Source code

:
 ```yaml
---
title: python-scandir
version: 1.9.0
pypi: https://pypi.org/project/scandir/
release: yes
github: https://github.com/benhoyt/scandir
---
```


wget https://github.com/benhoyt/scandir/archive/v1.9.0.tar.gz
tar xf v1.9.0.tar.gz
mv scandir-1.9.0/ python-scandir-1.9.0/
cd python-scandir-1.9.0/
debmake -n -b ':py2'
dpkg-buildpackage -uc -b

########################################

**GOAL OF THE EXERCISE**
All entries are to be reproduced verbatim, with none omitted.

**WRITTEN RESPONSE**
Source code

:
 ```yaml
---
title: python-scandir
version: 1.9.0
pypi: https://pypi.org/project/scandir/
release: yes
github: https://github.com/benhoyt/scandir
---
```


wget https://github.com/benhoyt/scandir/archive/v1.9.0.tar.gz
tar xf v1.9.0.tar.gz
mv scandir-1.9.0/ python-scandir-1.9.0/
cd python-scandir-1.9.0/
debmake -n -b ':py2'
dpkg-buildpackage -uc -b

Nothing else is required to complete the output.